3.7 Access Methods for Services

   User network can be connected to the carrier's optical network
   either via directly fiber links or via other indirect access
   methods. The following list some of the access methods that shall be
   supported:
   - Cross-office access (User NE co-located with ONE)
     In this scenario each user NE has one or more cross-office
     connections to the ONE. Some of these access connections may be in
     use, while others may be idle pending a new connection request.
   - Remote access
     In this scenario each user NE has inter-location connections to
     the ONE over multiple fiber pairs or via a DWDM system. Some of
     these connections may be in use, while others may be idle pending
     a new connection request.
   - Third-party access. In this scenario each user NE is connected to
     the third party's ONE via cross-office or remote access.
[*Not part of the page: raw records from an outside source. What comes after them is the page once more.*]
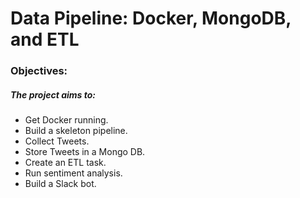 # Data Pipeline: Docker, MongoDB, and ETL
### Objectives:
##### The project aims to:
* Get Docker running.
* Build a skeleton pipeline.
* Collect Tweets.
* Store Tweets in a Mongo DB.
* Create an ETL task.
* Run sentiment analysis.
* Build a Slack bot.
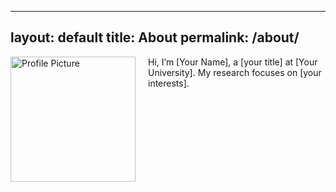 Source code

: ---
layout: default
title: About
permalink: /about/
-------------------
<img src="/assets/images/profile.jpg" alt="Profile Picture" style="width: 200px; float: left; margin-right: 20px;">
Hi, I’m [Your Name], a [your title] at [Your University]. My research focuses on [your interests].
The user
     requests additional connections from the third party. There are
     potential 3 scenarios at this point:
     - The third party either has leased lines from one or more
       carriers
     - The third party starts negotiating for new connections on behalf
       of the user
     - The third party opens a new connection into an agreed upon (or
       negotiated carrier) and the user negotiates the new connection
       directly with the carrier.

   UNI shall support the ability of the user edge device to select
   which ONE entity it will signal to.


3.8 Transparent Services Features and Constraints

   The transparent service and bit-stream service are two services of
   interest to the carriers for certain future applications.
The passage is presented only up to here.